USDA doesn't require mortgage insurance paid monthly (although there is a financed funding fee paid at closing).
USDA is actually 100% financing, BUT: It is income restrictive. If you make too much money, you won't qualify. The USDA locations are usually so far away from a city that you need a flare gun so people can find you. USDA loans are more liberal when it comes to credit issues compared to FHA.
FHA has more programs available to low income qualifiers. FHA is not income restrictive but it is restricted to a loan size per county. Although USDA is not restricted to loan size, the restricted income limit restricts the loan size.
FHA is 3.5% down. Conventional lending is 5% down, unless you use Fannie Mae's 3% down program. FHA has a $100 down program ($1000 deposit and the difference refunded at closing).

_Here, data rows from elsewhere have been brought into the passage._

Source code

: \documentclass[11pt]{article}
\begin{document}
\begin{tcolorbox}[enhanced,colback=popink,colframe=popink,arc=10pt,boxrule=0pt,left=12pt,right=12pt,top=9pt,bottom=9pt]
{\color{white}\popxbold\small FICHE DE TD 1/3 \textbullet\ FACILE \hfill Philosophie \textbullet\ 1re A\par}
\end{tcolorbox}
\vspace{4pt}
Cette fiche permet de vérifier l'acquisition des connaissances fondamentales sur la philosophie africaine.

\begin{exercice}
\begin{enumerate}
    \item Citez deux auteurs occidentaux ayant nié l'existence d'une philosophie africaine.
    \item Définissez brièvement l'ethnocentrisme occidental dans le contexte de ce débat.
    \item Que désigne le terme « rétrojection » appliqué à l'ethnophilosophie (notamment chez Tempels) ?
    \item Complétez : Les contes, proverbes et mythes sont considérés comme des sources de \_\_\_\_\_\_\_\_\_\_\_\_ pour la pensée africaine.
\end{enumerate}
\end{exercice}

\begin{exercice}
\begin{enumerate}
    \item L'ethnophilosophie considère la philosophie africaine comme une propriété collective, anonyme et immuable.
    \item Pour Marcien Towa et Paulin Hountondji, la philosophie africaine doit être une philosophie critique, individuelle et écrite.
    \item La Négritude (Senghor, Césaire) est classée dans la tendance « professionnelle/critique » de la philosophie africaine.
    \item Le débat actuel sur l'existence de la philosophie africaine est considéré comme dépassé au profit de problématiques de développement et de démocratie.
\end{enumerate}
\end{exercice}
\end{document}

FHA's mortgage insurance payments are stupidly expensive. I used to refer people to FHA but for an extra 1.5% down, might as well go conventional (unless credit score is below 660). Still though, most banks are moving to 640 minimums for FHA, making it harder to qualify for a loan. While there are the few that still do loans with 580 scores, the underwriting process is such that pulling your teeth out with a chisel and hammer is less painful than that process.
USDA's minimum score is 600. Understand that no matter what the guideline states of the entity, the bank can trump it with their own guideline.
Make sure that the loan officer you use is knowledgeable about USDA loans. They need to know if your income qualifies for the area.